Task instructions →
From the entries below, return exactly the lines beginning at the one that contains "are allegedly suitable" and ending at the one that contains "Their inputs are", both of them included, and only those lines.

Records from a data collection

*** Begin section ***

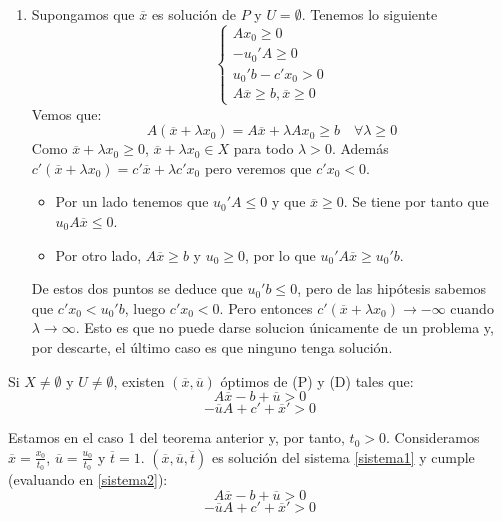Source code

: \documentclass[PM.tex]{subfiles}
\begin{document}
\begin{dem}
\begin{enumerate}
\begin{enumerate}
	\item Supongamos que $\overline{x}$ es solución de $P$ y $U = \emptyset$. Tenemos lo siguiente
	\[ \begin{cases}Ax_0 \geq 0 \\ -u_0'A ≥ 0 \\ u_0'b-c'x_0 > 0 \\  A\overline{x} ≥ b,\overline{x}≥ 0\end{cases} \]
	Vemos que:
	\[ A(\overline{x} + λx_0) = A\overline{x} + λ A x_0 ≥ b \quad \forall λ\geq 0\]
	Como $\overline{x} + λ x_0 ≥ 0$, $\overline{x} + λ x_0 \in X$ para todo $λ > 0$. Además $c'(\overline{x} + λ x_0) = c'\overline{x} + λ c' x_0$ pero veremos que $c'x_0 < 0$.
	\begin{itemize}
	\item Por un lado tenemos que  $u_0'A ≤ 0$ y que $\overline{x} ≥ 0$. Se tiene por tanto que $u_0 A\overline{x} \leq 0$.
	\item Por otro lado, $A \overline{x}\geq b$ y $u_0 \geq 0$, por lo que $u_0'A\overline{x} \geq u_0'b$.
	\end{itemize}
	De estos dos puntos se deduce que $u_0'b\leq 0$, pero de las hipótesis sabemos que $c'x_0 < u_0'b$, luego $c'x_0 <0$. Pero entonces $c'(\overline{x} + λ x_0) \to -\infty$ cuando $λ \to \infty$. Esto es que no puede darse solucion únicamente de un problema y, por descarte, el último caso es que ninguno tenga solución.
	\end{enumerate}
\end{enumerate}
\end{dem}

\begin{theorem}
Si $X \neq \emptyset$ y $U \neq \emptyset$, existen $(\overline{x},\overline{u})$ óptimos de (P) y (D) tales que:
\[ A\overline{x} -b + \overline{u} > 0\]
\[ -\overline{u}A + c' +\overline{x}' > 0\]
\end{theorem}

\begin{dem}
Estamos en el caso 1 del teorema anterior y, por tanto, $t_0 > 0$. Consideramos $\overline{x} = \frac{x_0}{t_0}$, $\overline{u}=\frac{u_0}{t_0}$ y $\overline{t} = 1$. $(\overline{x},\overline{u},\overline{t})$ es solución del sistema \eqref{sistema1} y cumple (evaluando en \eqref{sistema2}):
\[ A\overline{x} -b + \overline{u} > 0\]
\[ -\overline{u}A + c' +\overline{x}' > 0\]
\end{dem}
\end{document}
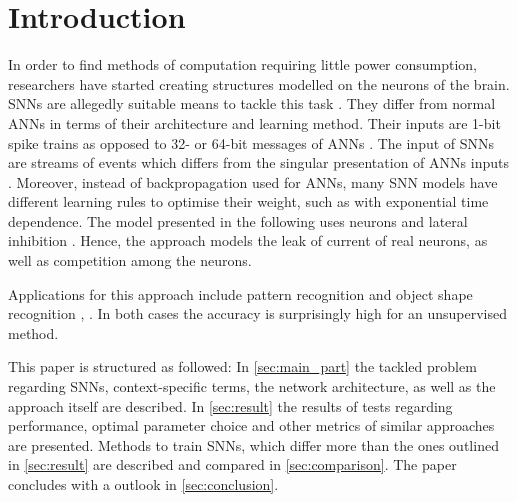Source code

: \section{Introduction}

In order to find methods of computation requiring little power consumption, 
researchers have started creating structures modelled on the neurons of the brain.
\acp{SNN} are allegedly suitable means to tackle this task \cite{SNN}.
They differ from normal \acp{ANN} in terms of their architecture and learning method.
Their inputs are 1-bit spike trains as opposed to 32- or 64-bit messages of \acp{ANN} \cite{SNN}.
The input of \acp{SNN} are streams of events which differs from the singular presentation of \acp{ANN} inputs \cite{ANN_SNN_conversion}.
Moreover, instead of backpropagation used for \acp{ANN}, many \ac{SNN} models have different learning rules to optimise their weight, 
such as  with exponential time dependence.
The model presented in the following uses  neurons and lateral inhibition \cite{SNN}.
Hence, the approach models the leak of current of real neurons, as well as competition among the neurons.

Applications for this approach include pattern recognition \cite{SNN} and object shape recognition \cite{object_detection_SNN}, \cite{multi_scale_STDP}.
In both cases the accuracy is surprisingly high for an unsupervised method.

This paper is structured as followed:
In \autoref{sec:main_part} the tackled problem regarding \acp{SNN}, context-specific terms, the network architecture,
 as well as the approach itself are described.
In \autoref{sec:result} the results of tests regarding performance, optimal parameter choice and other metrics of similar approaches are presented.
Methods to train \acp{SNN}, which differ more than the ones outlined in \autoref{sec:result} are described and compared in \autoref{sec:comparison}.
The paper concludes with a outlook in \autoref{sec:conclusion}.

*** End section ***

Result of the exercise →
\acp{SNN} are allegedly suitable means to tackle this task \cite{SNN}.
They differ from normal \acp{ANN} in terms of their architecture and learning method.
Their inputs are 1-bit spike trains as opposed to 32- or 64-bit messages of \acp{ANN} \cite{SNN}.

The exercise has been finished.